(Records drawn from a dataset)
━━━━━━━━━━

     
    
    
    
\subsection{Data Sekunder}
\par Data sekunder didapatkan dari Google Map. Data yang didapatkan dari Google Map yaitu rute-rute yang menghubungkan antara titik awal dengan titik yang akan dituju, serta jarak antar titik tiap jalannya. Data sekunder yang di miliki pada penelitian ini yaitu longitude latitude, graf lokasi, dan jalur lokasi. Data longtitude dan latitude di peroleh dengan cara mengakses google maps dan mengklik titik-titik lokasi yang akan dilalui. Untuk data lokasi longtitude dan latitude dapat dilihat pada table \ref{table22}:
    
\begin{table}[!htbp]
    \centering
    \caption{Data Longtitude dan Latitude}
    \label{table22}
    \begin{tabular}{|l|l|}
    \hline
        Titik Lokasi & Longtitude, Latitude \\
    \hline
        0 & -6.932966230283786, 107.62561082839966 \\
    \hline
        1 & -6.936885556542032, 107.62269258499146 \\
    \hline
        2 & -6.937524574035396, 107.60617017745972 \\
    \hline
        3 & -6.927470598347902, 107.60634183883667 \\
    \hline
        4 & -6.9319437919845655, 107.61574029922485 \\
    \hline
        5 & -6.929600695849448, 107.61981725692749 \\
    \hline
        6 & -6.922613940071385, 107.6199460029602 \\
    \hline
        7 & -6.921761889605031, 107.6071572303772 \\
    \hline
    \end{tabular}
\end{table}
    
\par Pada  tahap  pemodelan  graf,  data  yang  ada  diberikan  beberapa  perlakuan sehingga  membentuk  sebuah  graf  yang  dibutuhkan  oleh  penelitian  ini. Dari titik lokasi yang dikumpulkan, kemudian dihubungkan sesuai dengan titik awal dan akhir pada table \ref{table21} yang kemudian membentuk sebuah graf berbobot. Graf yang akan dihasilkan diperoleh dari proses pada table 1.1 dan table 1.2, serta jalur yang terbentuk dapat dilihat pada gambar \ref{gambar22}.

━━━━━━━━━━

Your instructions =>
What is the number of lines above that contain "dilihat"? Reply with that number only.

Result of this task =>
2